I’ve watched a lot of people sit on the edge of starting something — a side practice, a Copilot consultancy, a niche advisory offer — and almost none of them are stuck for the reasons they tell themselves. They’ll say they need another certification, one more course, a tighter offer, a better website. What they actually need is to be seen doing the work before the work feels finished.
This is the quieter truth about building anything online, and I think it’s worth saying out loud. The distance between where you are right now and your first paying client is almost never a knowledge gap. Most people reading this already know enough to genuinely help someone tomorrow morning. What’s missing is the willingness to stand up in public as someone building a thing before they feel they’ve earned the right to be seen that way.
The Permission You’re Waiting For Isn’t Coming
Nobody hands out the badge. There is no moment where the industry quietly agrees you’re now ready to charge for advice. I waited a long time for that feeling early on, and I can tell you it doesn’t arrive — you just start, and the evidence catches up.
The strange part is that the evidence is usually already there. If you’ve spent the last few years inside Microsoft 365 — wrangling Conditional Access, untangling SharePoint permissions, helping a team actually adopt Copilot in Outlook instead of just licensing it — you already know more than the SMB owner who is googling at 9pm trying to work out why their Teams meetings won’t record. You don’t need another module. You need to write the post, record the short video, send the email to the contact who half-asked about it last month.

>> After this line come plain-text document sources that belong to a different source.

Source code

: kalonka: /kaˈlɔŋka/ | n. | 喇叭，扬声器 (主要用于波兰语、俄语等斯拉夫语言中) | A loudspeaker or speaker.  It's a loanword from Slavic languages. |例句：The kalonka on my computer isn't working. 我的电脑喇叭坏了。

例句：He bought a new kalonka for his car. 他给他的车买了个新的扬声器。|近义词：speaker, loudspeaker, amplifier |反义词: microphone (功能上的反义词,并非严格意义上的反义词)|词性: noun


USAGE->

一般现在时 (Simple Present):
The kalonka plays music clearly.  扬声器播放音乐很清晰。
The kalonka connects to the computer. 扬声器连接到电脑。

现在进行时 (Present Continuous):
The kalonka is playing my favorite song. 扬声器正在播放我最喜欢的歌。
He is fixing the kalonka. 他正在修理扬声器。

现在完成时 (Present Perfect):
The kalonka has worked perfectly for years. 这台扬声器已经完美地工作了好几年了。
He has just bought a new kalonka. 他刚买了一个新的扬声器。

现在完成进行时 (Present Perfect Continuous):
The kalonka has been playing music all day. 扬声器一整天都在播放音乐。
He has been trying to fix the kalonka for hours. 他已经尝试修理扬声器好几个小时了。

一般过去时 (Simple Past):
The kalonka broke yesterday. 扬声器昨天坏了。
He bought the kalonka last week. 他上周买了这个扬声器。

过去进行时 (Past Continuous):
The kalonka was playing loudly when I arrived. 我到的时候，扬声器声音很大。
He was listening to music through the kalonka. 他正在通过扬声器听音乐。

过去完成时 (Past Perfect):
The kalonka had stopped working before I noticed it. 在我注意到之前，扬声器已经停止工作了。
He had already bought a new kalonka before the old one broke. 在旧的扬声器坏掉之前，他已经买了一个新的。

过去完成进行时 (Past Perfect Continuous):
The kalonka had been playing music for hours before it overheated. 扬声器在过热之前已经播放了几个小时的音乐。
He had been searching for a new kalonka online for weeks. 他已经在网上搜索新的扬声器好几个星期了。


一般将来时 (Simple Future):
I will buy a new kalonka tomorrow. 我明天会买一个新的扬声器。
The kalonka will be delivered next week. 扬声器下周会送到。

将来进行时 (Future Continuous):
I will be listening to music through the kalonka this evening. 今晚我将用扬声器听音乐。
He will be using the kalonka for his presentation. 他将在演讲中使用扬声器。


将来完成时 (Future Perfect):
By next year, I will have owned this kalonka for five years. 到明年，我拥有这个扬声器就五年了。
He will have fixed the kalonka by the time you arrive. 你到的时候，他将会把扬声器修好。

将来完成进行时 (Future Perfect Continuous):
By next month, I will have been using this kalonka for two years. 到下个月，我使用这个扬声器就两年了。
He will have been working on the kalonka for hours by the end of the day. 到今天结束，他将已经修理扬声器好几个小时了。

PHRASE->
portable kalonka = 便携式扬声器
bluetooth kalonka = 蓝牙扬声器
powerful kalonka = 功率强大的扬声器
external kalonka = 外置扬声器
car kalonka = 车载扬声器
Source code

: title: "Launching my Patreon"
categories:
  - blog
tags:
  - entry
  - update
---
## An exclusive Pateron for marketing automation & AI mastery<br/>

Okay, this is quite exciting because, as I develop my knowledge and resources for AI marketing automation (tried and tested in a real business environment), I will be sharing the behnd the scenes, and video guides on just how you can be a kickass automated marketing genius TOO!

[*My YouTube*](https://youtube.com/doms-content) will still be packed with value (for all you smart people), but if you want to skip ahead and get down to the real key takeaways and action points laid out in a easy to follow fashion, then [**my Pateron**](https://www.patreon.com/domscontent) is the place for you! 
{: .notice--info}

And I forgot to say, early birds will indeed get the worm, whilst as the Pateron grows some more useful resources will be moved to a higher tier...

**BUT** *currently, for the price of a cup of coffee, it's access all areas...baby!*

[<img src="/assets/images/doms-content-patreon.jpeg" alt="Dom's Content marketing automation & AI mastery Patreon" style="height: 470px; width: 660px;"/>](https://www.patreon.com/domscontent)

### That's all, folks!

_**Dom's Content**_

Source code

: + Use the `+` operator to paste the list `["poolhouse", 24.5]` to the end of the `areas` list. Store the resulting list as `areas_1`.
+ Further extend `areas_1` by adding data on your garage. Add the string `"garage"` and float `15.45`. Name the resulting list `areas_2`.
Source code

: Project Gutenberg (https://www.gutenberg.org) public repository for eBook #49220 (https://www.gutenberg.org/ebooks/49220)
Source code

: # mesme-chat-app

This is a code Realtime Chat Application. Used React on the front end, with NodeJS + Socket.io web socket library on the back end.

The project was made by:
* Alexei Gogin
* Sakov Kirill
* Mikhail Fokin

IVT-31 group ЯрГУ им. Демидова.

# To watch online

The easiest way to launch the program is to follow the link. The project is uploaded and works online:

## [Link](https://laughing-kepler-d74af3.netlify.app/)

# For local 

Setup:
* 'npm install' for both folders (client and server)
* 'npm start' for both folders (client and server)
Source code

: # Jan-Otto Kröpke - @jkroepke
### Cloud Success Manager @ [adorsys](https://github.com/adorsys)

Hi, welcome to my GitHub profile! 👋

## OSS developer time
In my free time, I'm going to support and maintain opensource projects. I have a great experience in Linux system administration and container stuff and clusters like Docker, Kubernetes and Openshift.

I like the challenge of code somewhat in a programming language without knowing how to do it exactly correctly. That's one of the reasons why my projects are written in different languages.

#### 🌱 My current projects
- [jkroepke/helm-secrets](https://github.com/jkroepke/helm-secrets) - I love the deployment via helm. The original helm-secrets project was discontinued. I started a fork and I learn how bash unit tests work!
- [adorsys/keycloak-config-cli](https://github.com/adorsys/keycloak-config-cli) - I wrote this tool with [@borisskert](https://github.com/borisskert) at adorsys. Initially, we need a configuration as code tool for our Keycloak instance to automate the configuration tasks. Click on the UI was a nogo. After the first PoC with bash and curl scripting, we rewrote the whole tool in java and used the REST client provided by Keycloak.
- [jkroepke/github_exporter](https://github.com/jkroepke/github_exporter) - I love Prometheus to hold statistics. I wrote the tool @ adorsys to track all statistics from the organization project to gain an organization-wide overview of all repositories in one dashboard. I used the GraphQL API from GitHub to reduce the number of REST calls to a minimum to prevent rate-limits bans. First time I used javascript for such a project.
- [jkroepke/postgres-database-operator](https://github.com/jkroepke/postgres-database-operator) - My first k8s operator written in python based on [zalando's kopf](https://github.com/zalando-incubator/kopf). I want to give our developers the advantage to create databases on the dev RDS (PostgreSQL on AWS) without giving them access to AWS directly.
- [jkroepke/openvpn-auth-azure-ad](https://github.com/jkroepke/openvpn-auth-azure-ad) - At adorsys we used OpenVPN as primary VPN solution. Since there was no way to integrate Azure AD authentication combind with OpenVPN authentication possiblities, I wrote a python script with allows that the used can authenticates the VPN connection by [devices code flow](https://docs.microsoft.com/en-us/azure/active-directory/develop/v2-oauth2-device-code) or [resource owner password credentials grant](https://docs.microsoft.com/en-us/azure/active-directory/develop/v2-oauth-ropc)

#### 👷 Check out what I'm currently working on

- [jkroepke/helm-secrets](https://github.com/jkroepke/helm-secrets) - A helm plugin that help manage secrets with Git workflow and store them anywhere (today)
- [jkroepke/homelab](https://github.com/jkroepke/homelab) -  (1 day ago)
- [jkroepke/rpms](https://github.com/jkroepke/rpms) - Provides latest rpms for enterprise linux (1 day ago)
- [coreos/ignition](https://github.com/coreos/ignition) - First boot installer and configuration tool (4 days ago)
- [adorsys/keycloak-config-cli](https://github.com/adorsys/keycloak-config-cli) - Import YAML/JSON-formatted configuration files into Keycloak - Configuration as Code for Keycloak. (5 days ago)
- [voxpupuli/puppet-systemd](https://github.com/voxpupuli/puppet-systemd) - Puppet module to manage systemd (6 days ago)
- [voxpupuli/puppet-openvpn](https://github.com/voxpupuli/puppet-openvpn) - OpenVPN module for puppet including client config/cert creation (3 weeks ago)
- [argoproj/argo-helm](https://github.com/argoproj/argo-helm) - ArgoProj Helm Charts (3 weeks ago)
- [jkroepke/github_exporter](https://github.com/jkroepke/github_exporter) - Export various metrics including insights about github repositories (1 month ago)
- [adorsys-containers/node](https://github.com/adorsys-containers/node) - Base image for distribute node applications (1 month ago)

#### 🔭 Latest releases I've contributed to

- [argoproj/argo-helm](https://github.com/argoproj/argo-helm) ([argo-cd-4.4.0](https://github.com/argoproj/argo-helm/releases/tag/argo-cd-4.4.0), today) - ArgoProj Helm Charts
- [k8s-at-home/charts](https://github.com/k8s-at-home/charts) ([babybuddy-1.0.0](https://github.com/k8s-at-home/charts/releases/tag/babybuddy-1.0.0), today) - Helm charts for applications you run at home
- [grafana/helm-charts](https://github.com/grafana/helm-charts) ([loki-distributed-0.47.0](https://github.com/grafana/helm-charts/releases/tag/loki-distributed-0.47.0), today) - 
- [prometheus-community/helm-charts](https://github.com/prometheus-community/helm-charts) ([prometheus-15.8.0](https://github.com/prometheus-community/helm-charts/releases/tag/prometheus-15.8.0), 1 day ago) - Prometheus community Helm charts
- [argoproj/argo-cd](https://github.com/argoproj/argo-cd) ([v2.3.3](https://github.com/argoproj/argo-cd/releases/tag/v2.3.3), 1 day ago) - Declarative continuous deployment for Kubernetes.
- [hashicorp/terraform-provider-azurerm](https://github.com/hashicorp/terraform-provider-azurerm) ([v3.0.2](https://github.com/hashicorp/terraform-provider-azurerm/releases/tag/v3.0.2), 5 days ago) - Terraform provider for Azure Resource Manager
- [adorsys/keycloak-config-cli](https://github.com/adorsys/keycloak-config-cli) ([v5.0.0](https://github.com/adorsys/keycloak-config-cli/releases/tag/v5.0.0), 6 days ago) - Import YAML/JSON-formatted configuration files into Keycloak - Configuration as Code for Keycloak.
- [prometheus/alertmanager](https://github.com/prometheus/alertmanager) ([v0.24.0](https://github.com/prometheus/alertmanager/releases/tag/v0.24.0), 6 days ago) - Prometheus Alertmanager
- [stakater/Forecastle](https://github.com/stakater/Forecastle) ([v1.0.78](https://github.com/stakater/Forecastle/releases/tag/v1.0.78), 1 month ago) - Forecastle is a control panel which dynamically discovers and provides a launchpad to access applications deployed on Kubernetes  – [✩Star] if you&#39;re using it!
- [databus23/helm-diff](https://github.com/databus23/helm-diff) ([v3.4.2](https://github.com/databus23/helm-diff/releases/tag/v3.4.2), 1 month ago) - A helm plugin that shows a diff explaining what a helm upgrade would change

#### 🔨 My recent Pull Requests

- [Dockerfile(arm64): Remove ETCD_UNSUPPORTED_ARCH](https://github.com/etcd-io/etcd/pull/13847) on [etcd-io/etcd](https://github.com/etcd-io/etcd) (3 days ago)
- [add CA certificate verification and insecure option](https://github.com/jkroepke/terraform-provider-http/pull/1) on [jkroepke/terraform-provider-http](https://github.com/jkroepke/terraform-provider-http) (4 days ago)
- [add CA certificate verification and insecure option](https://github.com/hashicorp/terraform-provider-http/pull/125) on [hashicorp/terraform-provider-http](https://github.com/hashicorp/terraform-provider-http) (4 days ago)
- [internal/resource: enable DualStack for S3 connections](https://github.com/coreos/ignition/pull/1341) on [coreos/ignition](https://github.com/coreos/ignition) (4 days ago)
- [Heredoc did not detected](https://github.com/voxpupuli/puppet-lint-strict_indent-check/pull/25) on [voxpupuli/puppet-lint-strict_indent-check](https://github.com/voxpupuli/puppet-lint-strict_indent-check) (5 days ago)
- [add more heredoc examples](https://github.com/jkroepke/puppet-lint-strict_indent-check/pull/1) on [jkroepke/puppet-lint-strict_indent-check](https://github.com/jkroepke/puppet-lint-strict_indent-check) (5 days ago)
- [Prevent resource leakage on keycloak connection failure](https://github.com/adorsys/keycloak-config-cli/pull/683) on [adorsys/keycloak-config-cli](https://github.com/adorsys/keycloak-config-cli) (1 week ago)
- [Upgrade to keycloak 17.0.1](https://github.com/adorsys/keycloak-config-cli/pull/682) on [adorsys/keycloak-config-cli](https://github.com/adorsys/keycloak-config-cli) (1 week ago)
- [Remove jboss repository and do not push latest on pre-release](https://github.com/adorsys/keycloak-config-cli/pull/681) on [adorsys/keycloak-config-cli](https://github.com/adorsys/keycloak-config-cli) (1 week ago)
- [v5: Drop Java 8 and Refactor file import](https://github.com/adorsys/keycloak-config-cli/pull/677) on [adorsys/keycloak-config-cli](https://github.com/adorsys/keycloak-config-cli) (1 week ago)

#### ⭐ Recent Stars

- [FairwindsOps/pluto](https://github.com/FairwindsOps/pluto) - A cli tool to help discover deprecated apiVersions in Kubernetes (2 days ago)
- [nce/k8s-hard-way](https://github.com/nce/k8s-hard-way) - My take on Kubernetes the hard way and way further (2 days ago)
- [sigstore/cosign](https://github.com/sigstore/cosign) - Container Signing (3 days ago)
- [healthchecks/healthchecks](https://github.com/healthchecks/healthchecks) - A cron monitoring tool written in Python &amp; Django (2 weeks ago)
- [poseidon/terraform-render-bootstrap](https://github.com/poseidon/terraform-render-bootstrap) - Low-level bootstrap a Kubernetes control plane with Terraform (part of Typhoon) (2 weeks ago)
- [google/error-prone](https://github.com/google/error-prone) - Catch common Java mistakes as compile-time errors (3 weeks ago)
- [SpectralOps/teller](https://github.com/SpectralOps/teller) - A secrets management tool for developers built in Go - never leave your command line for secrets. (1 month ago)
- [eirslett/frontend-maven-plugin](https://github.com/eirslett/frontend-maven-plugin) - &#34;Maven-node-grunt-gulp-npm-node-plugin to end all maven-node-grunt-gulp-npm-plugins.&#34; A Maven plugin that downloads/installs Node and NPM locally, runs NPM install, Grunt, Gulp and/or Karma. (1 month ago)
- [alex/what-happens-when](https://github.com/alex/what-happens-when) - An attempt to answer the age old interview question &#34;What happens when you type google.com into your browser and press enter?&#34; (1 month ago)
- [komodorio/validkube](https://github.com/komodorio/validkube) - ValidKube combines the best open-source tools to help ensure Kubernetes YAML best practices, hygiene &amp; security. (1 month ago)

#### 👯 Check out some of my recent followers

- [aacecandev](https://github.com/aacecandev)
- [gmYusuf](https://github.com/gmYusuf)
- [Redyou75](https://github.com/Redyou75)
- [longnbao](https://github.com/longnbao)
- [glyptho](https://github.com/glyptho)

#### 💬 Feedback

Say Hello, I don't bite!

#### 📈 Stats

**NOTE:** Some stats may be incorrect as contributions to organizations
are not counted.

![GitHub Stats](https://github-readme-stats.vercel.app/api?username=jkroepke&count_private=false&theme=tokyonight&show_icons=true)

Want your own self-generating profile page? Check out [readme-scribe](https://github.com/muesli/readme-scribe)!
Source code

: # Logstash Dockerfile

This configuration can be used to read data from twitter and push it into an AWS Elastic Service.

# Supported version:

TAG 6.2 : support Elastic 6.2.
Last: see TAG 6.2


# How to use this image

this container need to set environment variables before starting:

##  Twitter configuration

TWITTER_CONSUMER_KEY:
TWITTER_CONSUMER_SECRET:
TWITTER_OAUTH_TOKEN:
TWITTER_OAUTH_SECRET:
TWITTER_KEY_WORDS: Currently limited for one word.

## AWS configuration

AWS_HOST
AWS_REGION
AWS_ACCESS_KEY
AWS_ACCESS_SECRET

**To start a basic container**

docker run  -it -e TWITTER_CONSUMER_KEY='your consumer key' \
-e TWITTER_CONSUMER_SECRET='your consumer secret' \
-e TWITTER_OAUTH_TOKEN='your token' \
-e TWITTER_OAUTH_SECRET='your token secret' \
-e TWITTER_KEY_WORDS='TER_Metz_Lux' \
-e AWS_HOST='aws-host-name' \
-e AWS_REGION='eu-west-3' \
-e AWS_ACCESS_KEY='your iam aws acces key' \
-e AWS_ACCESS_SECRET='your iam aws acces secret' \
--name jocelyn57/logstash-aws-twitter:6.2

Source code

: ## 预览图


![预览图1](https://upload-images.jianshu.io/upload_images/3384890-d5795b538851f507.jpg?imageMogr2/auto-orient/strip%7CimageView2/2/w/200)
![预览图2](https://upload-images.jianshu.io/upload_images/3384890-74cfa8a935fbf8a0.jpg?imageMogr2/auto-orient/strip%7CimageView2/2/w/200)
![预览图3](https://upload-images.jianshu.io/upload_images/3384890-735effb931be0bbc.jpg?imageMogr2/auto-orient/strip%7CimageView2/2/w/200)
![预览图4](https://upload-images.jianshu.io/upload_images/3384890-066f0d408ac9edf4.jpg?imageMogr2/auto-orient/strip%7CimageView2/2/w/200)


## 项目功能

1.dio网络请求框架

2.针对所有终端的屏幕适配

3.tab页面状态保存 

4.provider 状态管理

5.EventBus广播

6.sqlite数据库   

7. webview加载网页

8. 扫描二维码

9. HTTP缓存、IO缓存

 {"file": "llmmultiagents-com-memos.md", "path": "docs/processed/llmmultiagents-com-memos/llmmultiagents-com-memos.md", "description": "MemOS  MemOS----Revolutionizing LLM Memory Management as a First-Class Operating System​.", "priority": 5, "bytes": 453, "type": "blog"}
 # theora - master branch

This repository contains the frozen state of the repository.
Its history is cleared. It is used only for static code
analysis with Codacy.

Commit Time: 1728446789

Make Yourself Findable Before You Feel Ready
The practical move is to put something out into the world that someone could trip over. A LinkedIn post about a real Copilot rollout you ran last week. A short Loop page you can share with prospects that walks through how you set up Copilot governance for an SMB. A simple SharePoint site with three case write-ups on it. None of this needs to be polished. It needs to exist.
I use Copilot in Word to take rough voice-memo thoughts and shape them into a draft I can edit down — not to write the post for me, but to break the inertia of the blank page. Then I’ll ask Copilot in Outlook to help me re-thread an email to a warm contact I’ve been meaning to nudge for a fortnight. The tool isn’t doing the courage part. It’s removing the friction so the courage has somewhere to go.
Your First Client Is Watching, They Just Haven’t Said Anything Yet
Here’s what I’ve noticed across years of MSP work: the person who eventually becomes your first paying client is almost always already in your network. They’ve seen a comment of yours, half-read a post, remembered something you said at an event. They are waiting for a small signal that you are open for business. That signal is you — visible, building in public, named as the person who does this thing.
You don’t have to declare yourself an expert. You only have to be specific about what you’re working on right now and who it’s for. The credibility compounds from there.
If you’re sitting on enough knowledge to help someone, the next step isn’t more learning. It’s letting yourself be seen mid-build. The evidence really does catch up. You just have to take the step before it does.